If you look to the P(section.type=emergency) the value is higher than the one on the other column. However, the prediction column contains the value “elective”.
Using the regular scorer is actually referring to the two columns- the actual class label and the prediction labels. However, Binomial Scorer asks to provide the actually column and the probability column of the target class.
The confusion matric of the Binomial Scorers is
While for regular Scorer is :
So what is going here?
If you could provide the workflow with the data it might be easier to judge what is going on. From what I see in the screenshots there seems to be a discrepancy between the score and the predicted output. Seems the H2O scorer is relying on the score and gives the case as emergency while the prediction is elective.
Besides a bug the thing I could think of is some sort of threshold that has to be passed in order to make a prediction. If there were some assigned costs for misclassification or something.
Might be a case for the H2O people. Anyway it would be good to have an example that can be reproduced.

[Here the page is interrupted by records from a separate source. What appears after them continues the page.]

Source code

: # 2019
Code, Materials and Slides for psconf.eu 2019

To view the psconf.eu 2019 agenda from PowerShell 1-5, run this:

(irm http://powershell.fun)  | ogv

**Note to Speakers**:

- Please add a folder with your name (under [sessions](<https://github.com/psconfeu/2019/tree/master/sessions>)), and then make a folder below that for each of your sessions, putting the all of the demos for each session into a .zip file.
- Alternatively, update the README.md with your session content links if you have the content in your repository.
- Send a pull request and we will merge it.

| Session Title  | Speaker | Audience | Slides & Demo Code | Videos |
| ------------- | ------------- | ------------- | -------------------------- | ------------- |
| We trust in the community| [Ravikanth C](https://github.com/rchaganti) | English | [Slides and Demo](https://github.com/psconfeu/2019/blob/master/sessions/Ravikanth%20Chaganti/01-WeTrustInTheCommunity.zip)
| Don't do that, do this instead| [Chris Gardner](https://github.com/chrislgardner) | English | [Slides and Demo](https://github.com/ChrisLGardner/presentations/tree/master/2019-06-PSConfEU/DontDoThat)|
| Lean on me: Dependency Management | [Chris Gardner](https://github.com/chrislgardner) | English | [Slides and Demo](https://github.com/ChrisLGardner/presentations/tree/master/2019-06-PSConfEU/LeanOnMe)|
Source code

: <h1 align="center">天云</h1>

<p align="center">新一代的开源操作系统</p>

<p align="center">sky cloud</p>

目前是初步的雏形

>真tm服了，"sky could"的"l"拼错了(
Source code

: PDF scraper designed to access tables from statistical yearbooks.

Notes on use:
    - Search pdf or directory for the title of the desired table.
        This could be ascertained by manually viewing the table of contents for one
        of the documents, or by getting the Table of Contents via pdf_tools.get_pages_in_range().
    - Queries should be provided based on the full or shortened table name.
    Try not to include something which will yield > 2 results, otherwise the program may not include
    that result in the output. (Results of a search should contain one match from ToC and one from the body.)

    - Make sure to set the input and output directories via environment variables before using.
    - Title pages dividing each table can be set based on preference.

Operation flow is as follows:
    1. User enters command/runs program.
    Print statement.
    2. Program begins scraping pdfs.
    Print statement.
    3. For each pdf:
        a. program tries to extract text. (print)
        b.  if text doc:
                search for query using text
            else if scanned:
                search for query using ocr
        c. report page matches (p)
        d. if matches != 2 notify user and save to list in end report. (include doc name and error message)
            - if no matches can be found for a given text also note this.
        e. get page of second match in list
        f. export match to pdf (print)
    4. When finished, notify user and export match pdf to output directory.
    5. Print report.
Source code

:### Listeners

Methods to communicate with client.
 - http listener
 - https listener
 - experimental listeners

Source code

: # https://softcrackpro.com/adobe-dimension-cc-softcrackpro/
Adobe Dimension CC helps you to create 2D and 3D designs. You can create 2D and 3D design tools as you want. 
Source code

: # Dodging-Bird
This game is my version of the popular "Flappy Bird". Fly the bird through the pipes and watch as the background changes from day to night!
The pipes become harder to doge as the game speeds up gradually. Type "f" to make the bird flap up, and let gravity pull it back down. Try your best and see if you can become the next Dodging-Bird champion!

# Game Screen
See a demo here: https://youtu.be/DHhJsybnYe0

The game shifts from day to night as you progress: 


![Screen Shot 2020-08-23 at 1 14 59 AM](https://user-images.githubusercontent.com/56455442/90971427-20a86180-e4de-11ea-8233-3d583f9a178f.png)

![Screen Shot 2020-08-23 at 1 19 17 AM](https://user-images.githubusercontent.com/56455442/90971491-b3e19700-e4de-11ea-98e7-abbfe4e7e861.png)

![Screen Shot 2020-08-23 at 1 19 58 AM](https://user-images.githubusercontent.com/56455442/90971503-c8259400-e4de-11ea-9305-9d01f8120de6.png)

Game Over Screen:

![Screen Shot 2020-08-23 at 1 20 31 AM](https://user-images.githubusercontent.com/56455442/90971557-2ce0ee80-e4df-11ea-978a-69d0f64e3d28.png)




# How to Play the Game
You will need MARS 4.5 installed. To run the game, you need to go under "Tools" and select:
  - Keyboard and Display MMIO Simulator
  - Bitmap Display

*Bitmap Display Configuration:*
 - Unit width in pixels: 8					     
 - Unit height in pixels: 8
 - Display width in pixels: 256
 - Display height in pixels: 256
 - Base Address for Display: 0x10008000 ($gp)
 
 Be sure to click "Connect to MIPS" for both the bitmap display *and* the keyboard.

H2O optimizes the threshold that they will use for the prediction during the model learning. If you take a look at the output of the H2O Random Forest Learner node, you will find a flow variable called “Threshold”. This is the optimized threshold that will be used by the H2O Binomial Scorer. If you want to use a different threshold, you need to use either the Scorer node for 0.5 as threshold, or a Rule Engine node for a custom threshold.
You could use The Rule Engine and define the Threshold yourself. As @SimonS explained H2O.ai uses an optimized threshold so there is not a simple split at a score of 0.5.
The best Threshold/prediction very much depends on your business model and what you want to do with the results.
You could read more in these entries, especially about the ROC curve.
Models for 0/1 or Yes/No Targets
Understand metrics like AUC and Gini (and use H2O.ai)
It should more simple to solve this issue. I notice that node H2O Binomial Scorer allow one to choose just INTEGER column as the Predicted column (target class) - So in my case i use the Actual column to be “section.type” and the target class is “elective” and the Prediction columns (target class) is the "P(section.type=elective)).
Now examine the output of the H2O Binomial Scorer ->Confusion matrix
the results seems correct.
So i need just to calculate the specific from this table.
I don’t know why H2O Binomial Scorer calculate all different measurement and not the specificity!!!